The teacher asks, "Who is a Trump fan?" Everyone in the class, wanting to be liked by their teacher, all put their hands up, except for Little Johnny. The teacher asks, "Little Johnny, why are you being different again?" Little Johnny says, "Because I'm not a Trump fan." The teacher asks, "Why are you not a Trump fan?" and Little Johnny says, "Because my dad's a democrat and my mum's a democrat so I'm a democrat." And then his teacher says, "So if your dad was an idiot and your mum was a moron, what would that make you?" And Little Johnny replies, "A Trump fan."

Me: Do you like smash?

Friend: Smash Rolls?

Me: No, Smash DEEZ NUTS!

Friend: AHHHHH (*moans)

(Bus Driver) What did you learn in school today?

(Kid) We learned that you are a sussy baka.

(Bus Driver) Oh yeah? Well, I quit!

(Kid) Quit what?

(Bus Driver) Living.

(Kid) But it was a joke!

(Bus Driver) Doesn't matter.

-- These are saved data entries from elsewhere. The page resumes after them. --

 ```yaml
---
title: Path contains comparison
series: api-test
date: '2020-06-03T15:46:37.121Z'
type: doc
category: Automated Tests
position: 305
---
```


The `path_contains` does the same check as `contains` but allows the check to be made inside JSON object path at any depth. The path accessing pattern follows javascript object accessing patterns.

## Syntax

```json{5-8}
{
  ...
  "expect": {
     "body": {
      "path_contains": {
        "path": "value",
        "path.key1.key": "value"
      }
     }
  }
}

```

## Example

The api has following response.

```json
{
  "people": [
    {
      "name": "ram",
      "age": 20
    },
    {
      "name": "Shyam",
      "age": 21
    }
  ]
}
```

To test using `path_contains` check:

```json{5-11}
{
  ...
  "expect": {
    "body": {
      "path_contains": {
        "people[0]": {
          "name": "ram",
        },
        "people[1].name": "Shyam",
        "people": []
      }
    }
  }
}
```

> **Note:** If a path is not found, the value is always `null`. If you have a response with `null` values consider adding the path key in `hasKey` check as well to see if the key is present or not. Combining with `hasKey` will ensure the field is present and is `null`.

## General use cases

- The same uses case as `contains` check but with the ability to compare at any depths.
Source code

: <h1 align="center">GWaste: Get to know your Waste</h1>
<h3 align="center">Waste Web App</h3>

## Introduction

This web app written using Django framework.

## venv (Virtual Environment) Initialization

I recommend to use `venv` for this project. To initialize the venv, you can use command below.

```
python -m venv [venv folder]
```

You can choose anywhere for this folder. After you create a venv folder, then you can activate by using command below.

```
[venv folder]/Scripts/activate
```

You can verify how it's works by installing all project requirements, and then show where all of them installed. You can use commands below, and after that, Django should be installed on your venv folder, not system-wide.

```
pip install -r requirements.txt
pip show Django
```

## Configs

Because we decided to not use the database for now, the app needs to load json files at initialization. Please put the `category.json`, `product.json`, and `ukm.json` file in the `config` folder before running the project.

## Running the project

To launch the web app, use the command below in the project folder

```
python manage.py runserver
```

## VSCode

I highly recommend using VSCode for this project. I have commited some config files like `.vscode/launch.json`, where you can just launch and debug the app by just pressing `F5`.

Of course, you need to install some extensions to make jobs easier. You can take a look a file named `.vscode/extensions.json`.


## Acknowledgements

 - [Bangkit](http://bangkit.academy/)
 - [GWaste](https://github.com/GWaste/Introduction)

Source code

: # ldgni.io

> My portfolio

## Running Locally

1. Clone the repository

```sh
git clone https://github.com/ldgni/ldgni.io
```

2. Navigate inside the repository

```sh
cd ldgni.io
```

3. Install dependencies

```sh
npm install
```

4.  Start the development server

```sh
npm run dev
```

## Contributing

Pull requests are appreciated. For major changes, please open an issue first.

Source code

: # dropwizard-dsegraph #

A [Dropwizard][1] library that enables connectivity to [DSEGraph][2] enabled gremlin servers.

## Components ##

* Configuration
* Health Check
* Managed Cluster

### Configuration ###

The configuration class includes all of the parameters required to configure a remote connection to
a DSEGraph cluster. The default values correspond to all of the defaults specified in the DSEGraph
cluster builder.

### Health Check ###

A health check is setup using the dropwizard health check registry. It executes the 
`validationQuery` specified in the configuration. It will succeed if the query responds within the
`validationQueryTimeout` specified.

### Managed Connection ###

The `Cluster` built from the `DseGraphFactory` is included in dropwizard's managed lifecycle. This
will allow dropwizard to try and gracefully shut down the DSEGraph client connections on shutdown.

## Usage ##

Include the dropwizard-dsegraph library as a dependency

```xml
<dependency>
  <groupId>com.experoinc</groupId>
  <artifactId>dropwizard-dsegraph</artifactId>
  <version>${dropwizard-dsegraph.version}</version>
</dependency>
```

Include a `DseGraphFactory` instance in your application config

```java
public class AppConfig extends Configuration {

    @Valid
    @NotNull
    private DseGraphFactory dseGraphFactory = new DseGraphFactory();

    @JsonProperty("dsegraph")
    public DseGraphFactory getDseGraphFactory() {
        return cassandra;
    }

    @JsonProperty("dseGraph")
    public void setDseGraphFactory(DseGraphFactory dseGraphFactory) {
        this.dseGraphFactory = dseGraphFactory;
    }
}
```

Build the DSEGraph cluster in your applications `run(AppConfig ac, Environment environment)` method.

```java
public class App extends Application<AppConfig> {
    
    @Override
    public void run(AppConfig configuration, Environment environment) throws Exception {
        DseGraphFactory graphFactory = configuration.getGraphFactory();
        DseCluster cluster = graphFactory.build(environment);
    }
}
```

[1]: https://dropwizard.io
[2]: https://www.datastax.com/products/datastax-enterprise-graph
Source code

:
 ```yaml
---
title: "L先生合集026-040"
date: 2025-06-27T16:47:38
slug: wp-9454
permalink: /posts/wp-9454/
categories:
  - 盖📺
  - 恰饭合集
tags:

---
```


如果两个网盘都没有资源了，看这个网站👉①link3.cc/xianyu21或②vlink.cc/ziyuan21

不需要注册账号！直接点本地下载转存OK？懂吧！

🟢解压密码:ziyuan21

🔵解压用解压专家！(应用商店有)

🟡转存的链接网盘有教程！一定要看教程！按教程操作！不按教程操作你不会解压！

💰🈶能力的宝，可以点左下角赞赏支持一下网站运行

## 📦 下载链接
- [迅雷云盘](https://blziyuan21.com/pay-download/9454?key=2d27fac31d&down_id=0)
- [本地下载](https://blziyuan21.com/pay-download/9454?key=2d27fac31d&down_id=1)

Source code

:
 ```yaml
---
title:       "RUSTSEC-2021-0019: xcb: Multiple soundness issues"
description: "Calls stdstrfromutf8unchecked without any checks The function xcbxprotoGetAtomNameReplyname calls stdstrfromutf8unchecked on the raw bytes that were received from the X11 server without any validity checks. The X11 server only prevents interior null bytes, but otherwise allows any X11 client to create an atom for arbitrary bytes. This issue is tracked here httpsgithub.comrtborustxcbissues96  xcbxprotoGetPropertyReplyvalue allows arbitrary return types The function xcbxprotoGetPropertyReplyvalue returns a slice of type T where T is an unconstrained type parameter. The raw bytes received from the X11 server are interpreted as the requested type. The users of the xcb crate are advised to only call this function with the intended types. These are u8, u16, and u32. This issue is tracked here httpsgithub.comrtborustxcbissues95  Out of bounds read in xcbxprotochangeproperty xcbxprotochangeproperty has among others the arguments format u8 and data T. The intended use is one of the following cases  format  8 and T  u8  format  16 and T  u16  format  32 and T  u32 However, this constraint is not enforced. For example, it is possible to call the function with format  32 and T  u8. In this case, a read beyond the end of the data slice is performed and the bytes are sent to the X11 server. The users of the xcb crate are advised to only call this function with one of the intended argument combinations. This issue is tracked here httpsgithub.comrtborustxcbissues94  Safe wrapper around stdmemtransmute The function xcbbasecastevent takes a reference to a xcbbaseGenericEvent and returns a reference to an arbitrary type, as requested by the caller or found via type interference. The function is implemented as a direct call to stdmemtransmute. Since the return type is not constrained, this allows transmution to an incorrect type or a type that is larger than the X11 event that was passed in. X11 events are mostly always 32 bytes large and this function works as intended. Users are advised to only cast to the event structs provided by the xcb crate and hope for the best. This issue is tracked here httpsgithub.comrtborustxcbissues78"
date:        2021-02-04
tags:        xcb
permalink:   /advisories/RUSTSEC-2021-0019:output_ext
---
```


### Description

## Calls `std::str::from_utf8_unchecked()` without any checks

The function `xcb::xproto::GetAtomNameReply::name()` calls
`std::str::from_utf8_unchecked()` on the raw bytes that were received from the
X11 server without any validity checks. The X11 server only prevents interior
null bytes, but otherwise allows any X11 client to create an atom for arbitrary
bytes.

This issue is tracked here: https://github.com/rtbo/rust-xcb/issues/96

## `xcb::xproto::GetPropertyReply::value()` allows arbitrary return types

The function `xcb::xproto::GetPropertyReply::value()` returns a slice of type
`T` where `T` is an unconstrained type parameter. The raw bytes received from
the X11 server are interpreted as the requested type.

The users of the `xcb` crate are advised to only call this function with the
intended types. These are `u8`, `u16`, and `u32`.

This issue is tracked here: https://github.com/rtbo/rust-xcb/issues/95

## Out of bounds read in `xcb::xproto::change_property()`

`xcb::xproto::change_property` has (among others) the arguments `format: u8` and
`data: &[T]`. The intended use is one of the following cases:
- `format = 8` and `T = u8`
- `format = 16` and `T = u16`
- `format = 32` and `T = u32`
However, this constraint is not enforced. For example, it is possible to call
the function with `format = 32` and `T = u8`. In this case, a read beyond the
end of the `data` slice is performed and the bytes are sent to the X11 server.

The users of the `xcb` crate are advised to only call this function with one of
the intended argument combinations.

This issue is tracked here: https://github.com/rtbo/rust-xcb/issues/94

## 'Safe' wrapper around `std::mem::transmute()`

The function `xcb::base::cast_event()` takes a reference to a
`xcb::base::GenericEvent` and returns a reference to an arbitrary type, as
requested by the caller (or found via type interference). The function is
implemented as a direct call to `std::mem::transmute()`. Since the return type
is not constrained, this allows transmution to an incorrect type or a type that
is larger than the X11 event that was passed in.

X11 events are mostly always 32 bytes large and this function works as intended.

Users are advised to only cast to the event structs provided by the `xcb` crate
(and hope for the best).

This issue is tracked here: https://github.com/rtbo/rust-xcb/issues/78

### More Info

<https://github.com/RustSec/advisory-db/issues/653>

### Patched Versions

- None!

I will die, but you will still be alive.

(Kid) Ok.

(Bus Driver) That was a joke, too!

You know what the difference between Kobe Bryant and Russell Westbrook is?

He wears 0 and Kobe has 0 lives left.

Did you know that former Australian Prime Minister Scott Morrison was a firefighter? He got fired for trying to fight a fire with tickets to Hawaii.

Did you hear about the cannibal who converted to Catholicism?

On Fridays, he only eats fishermen!

You know if you poo on the toilet at 11:59 PM...

Then at 12:01 AM, it's just the same shit, different day...

Whenever I have diarrhea, my roommate gets constipated.

When I told him this, he said, "Are you kidding me?"

I said, "I shit you not."

You’re so fat; if you go outside now, you’d be arrested for breaking social distancing guidelines.